Given data section start

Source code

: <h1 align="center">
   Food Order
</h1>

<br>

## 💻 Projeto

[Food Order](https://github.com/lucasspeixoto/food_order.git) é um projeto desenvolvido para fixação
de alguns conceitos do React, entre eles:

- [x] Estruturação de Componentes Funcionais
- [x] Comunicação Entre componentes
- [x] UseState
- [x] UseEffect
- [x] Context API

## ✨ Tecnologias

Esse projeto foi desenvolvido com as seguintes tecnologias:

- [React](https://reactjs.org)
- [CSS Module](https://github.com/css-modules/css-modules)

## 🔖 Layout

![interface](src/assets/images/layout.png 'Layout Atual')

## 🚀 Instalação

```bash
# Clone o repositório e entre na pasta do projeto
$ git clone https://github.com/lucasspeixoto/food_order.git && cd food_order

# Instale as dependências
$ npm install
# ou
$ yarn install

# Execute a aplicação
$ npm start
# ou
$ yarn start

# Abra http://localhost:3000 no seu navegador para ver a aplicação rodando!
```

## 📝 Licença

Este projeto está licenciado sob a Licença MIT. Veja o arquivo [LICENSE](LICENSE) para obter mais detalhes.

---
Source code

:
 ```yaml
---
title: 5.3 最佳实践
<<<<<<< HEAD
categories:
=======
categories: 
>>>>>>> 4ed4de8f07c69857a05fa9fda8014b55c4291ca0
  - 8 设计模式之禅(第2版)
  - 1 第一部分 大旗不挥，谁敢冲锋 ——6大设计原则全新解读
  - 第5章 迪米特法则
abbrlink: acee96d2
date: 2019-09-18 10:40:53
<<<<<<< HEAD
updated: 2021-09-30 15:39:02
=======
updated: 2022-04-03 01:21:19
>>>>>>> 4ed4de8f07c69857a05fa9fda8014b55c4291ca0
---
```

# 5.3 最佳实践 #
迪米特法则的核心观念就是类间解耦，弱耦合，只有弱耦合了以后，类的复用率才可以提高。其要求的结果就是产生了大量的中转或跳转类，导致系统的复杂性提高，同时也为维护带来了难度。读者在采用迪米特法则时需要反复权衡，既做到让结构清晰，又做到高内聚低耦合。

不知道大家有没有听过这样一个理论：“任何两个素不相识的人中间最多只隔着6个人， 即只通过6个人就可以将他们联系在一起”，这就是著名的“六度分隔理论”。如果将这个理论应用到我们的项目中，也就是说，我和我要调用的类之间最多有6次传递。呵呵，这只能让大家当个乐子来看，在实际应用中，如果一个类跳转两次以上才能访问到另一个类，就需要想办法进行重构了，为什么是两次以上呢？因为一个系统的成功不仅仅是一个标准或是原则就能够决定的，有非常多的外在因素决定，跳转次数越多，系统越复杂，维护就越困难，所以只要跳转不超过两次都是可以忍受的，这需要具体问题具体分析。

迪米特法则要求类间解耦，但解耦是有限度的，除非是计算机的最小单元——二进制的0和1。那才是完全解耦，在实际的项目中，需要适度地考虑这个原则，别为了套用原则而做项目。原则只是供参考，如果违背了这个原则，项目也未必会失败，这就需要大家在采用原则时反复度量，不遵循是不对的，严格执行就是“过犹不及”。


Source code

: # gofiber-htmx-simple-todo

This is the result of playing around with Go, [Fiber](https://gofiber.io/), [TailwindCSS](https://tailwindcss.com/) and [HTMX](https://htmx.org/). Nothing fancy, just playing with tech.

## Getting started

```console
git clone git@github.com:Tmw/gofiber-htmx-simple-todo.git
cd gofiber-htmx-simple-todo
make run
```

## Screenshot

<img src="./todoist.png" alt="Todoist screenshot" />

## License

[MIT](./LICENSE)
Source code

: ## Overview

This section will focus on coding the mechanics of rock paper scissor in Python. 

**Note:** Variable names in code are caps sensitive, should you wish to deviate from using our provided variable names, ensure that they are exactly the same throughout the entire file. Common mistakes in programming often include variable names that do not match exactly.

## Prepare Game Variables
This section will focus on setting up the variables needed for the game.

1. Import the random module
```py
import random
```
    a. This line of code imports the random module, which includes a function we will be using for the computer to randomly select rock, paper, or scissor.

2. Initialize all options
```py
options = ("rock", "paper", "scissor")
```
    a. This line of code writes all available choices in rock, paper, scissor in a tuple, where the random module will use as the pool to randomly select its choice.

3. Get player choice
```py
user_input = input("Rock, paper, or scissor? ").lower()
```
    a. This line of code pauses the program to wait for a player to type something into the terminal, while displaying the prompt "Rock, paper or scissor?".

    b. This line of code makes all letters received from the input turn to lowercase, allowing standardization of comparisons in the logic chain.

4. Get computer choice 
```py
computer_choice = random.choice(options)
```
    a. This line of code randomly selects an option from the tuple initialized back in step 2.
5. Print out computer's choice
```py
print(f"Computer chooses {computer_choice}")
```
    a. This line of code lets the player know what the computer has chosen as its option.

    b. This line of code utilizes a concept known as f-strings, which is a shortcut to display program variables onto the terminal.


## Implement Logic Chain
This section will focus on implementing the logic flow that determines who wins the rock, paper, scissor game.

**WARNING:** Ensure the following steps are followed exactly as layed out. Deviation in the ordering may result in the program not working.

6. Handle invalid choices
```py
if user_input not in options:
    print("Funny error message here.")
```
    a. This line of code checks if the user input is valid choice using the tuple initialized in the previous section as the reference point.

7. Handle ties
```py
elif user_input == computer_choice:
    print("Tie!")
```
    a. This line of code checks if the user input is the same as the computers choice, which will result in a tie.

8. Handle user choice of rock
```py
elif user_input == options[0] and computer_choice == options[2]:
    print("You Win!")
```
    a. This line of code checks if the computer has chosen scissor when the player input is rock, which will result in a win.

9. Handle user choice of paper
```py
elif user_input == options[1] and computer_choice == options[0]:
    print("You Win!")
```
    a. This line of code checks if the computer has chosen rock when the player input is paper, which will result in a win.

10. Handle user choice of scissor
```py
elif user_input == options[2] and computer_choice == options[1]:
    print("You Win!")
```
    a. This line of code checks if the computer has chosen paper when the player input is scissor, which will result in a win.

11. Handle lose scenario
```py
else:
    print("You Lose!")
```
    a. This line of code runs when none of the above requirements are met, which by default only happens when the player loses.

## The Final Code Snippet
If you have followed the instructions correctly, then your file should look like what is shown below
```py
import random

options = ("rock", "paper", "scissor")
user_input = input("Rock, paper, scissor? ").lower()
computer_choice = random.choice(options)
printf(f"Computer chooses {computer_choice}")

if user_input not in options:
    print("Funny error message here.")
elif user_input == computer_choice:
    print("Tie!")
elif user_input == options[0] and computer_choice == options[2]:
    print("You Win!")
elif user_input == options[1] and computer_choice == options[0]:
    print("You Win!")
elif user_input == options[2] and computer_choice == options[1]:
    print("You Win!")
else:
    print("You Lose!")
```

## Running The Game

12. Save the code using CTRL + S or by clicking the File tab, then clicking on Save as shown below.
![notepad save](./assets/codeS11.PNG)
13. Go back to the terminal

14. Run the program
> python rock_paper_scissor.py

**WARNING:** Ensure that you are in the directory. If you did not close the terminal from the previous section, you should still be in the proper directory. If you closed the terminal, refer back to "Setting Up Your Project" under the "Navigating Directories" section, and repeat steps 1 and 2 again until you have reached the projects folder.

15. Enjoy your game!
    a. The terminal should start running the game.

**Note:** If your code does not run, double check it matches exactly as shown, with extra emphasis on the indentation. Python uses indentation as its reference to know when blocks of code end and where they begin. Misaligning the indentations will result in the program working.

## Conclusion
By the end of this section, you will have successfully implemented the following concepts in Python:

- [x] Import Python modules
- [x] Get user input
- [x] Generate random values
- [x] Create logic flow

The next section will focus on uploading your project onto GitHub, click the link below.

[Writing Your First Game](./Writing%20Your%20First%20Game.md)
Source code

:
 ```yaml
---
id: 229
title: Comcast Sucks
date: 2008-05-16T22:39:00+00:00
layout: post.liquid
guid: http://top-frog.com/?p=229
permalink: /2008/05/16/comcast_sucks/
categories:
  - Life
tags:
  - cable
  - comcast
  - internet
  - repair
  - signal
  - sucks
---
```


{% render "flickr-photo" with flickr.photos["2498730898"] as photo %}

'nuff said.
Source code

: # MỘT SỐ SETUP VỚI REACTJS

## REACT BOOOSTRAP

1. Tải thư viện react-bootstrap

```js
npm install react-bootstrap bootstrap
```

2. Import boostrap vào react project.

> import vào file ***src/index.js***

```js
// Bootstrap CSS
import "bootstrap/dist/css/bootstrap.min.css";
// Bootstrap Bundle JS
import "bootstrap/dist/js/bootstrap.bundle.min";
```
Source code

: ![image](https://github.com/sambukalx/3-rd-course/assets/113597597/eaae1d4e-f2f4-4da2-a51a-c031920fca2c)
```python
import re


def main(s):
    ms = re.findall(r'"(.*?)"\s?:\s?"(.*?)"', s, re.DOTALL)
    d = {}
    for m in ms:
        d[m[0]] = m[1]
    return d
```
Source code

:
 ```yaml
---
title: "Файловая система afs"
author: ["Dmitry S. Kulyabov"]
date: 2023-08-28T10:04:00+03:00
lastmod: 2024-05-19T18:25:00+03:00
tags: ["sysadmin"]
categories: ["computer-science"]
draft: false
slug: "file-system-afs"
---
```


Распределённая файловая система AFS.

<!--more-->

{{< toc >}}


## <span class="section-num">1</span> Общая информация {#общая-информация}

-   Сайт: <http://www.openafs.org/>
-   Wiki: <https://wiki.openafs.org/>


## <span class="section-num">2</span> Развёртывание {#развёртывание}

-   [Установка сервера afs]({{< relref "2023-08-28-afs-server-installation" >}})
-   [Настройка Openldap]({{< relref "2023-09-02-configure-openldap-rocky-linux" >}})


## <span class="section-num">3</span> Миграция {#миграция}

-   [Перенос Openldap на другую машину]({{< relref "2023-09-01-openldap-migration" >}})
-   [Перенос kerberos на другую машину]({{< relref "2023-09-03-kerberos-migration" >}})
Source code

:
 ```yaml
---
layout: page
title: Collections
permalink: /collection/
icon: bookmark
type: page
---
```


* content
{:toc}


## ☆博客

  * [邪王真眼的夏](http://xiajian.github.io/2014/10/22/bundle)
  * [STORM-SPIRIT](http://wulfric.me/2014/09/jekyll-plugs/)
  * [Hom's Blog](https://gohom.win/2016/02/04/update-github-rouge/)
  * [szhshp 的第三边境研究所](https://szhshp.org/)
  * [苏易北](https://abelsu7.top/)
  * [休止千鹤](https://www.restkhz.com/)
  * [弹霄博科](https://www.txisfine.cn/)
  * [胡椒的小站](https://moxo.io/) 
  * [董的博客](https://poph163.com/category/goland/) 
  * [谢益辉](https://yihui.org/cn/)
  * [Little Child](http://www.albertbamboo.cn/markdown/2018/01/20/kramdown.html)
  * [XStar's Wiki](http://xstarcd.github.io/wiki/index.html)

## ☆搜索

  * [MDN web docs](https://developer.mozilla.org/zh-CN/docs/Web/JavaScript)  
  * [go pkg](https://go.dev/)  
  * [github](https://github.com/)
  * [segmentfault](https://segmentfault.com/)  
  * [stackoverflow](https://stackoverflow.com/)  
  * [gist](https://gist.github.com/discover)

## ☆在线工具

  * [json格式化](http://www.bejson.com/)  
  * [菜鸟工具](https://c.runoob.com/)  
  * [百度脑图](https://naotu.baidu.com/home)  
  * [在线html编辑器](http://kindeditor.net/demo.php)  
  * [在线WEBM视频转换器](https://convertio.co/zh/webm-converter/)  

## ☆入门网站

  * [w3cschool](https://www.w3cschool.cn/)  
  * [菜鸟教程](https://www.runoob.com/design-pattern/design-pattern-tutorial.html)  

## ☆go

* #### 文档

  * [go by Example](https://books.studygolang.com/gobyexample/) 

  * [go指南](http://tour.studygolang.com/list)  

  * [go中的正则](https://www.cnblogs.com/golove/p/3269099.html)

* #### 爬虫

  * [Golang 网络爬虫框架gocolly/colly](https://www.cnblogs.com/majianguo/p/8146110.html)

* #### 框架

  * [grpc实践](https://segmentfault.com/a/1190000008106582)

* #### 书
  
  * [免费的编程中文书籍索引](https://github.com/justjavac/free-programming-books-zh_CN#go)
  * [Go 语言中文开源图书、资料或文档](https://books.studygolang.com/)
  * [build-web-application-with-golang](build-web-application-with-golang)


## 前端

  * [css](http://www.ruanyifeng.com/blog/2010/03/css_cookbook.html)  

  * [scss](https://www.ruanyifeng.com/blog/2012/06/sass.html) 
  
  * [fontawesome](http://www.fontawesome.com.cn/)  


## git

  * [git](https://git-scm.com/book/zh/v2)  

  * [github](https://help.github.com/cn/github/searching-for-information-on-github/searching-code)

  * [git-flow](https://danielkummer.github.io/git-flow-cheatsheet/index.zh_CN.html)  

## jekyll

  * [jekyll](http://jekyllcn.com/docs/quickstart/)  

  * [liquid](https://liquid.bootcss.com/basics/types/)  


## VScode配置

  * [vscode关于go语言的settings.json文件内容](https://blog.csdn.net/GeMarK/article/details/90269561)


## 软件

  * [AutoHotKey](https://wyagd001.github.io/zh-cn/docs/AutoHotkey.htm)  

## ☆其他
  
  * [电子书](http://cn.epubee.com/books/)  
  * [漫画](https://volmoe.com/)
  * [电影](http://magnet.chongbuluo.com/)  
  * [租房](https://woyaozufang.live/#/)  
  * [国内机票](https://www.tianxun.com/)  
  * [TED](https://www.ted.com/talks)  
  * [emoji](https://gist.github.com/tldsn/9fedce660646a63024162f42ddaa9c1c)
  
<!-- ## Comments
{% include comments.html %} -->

Given data section end

Problem statement:
Which lines of the material above hold the string "система"? Pull them out.

Reply to the task:
title: "Файловая система afs"
Распределённая файловая система AFS.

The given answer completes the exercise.